Guide to Working with Remote Servers

Practical Bash commands for connecting to, transferring files with, and packaging data on remote servers.

1. Connect via SSH

Specify the user, host name, and port to open the session.

ssh admin@192.168.32.130 -p 22

The -p flag sets the remote port (the default is 22).

If you still need to configure an SSH service, see Creación de un Servidor SSH.

2. Test an SSH Connection

You can test the connection by appending a remote command.

ssh admin@192.168.32.130 -p 22 whoami
admin@192.168.32.130's password:
admin

When your SSH key is trusted, authentication completes without prompting for a password.

ssh admin@192.168.32.130 -p 22 whoami
admin

If you need to generate a key pair, follow Creación de llaves SSH.

3. Copy Files with SCP

Move files or folders between your machine and a remote server with scp.

Copy a remote file to the local machine.

scp -P 22 user@host:/backup.tar.gz backup.tar.gz

Push a local file to the server.

scp -P 22 backup.tar.gz user@host:/backup.tar.gz

Sync entire directories (use the recursive -r flag).

scp -P 22 -r user@host:/folder folder
scp -P 22 -r folder user@host:/folder

Options:

OptionDescription
-PPort exposed by the SSH server.
-rRecursive copy of subdirectories and files.

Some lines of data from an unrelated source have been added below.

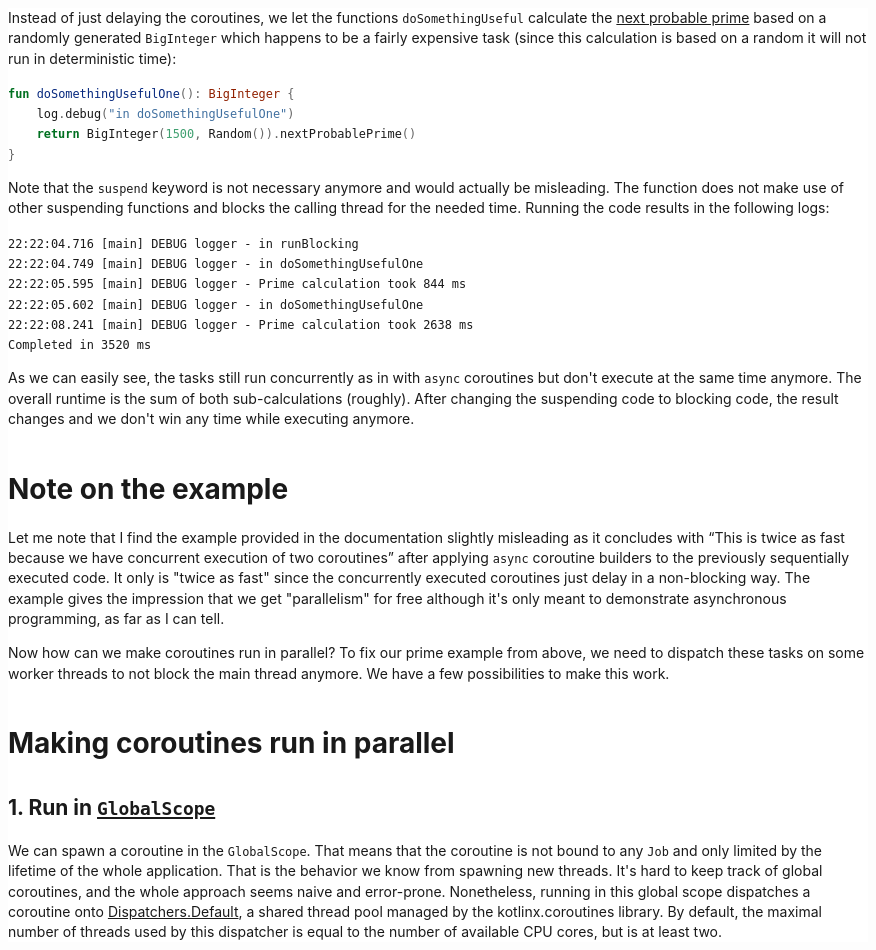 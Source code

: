Instead of just delaying the coroutines, we let the functions `doSomethingUseful` calculate the [next probable prime](https://docs.oracle.com/javase/7/docs/api/java/math/BigInteger.html#nextProbablePrime()) based on a randomly generated `BigInteger` which happens to be a fairly expensive task (since this calculation is based on a random it will not run in deterministic time):

```kotlin
fun doSomethingUsefulOne(): BigInteger {
    log.debug("in doSomethingUsefulOne")
    return BigInteger(1500, Random()).nextProbablePrime()
}
```

Note that the `suspend` keyword is not necessary anymore and would actually be misleading. The function does not make use of other suspending functions and blocks the calling thread for the needed time. Running the code results in the following logs:

```log
22:22:04.716 [main] DEBUG logger - in runBlocking  
22:22:04.749 [main] DEBUG logger - in doSomethingUsefulOne  
22:22:05.595 [main] DEBUG logger - Prime calculation took 844 ms  
22:22:05.602 [main] DEBUG logger - in doSomethingUsefulOne  
22:22:08.241 [main] DEBUG logger - Prime calculation took 2638 ms  
Completed in 3520 ms
```

As we can easily see, the tasks still run concurrently as in with `async` coroutines but don't execute at the same time anymore. The overall runtime is the sum of both sub-calculations (roughly). After changing the suspending code to blocking code, the result changes and we don't win any time while executing anymore.

# Note on the example

Let me note that I find the example provided in the documentation slightly misleading as it concludes with “This is twice as fast because we have concurrent execution of two coroutines” after applying `async` coroutine builders to the previously sequentially executed code. It only is "twice as fast" since the concurrently executed coroutines just delay in a non-blocking way. The example gives the impression that we get "parallelism" for free although it's only meant to demonstrate asynchronous programming, as far as I can tell.

Now how can we make coroutines run in parallel? To fix our prime example from above, we need to dispatch these tasks on some worker threads to not block the main thread anymore. We have a few possibilities to make this work.

# Making coroutines run in parallel

## 1. Run in [`GlobalScope`](https://kotlin.github.io/kotlinx.coroutines/kotlinx-coroutines-core/kotlinx.coroutines/-global-scope/)

We can spawn a coroutine in the `GlobalScope`. That means that the coroutine is not bound to any `Job` and only limited by the lifetime of the whole application. That is the behavior we know from spawning new threads. It's hard to keep track of global coroutines, and the whole approach seems naive and error-prone. Nonetheless, running in this global scope dispatches a coroutine onto [Dispatchers.Default](https://kotlin.github.io/kotlinx.coroutines/kotlinx-coroutines-core/kotlinx.coroutines/-dispatchers/-default.html), a shared thread pool managed by the kotlinx.coroutines library. By default, the maximal number of threads used by this dispatcher is equal to the number of available CPU cores, but is at least two.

You can also transfer between two remotes; the -3 option routes traffic through your local machine.

scp -3 \
  user1@host1:/original.tar.gz \
  user2@host2:/copy.tar.gz

4. File Compression

Create and extract *.tar.gz archives.

tar -czvf project.tar.gz /path/to/project
tar -xzvf project.tar.gz

Work with *.zip archives.

zip -r carpeta.zip /ruta/de/la/carpeta
unzip carpeta.zip

If your distro doesn't include zip support, install the unzip package.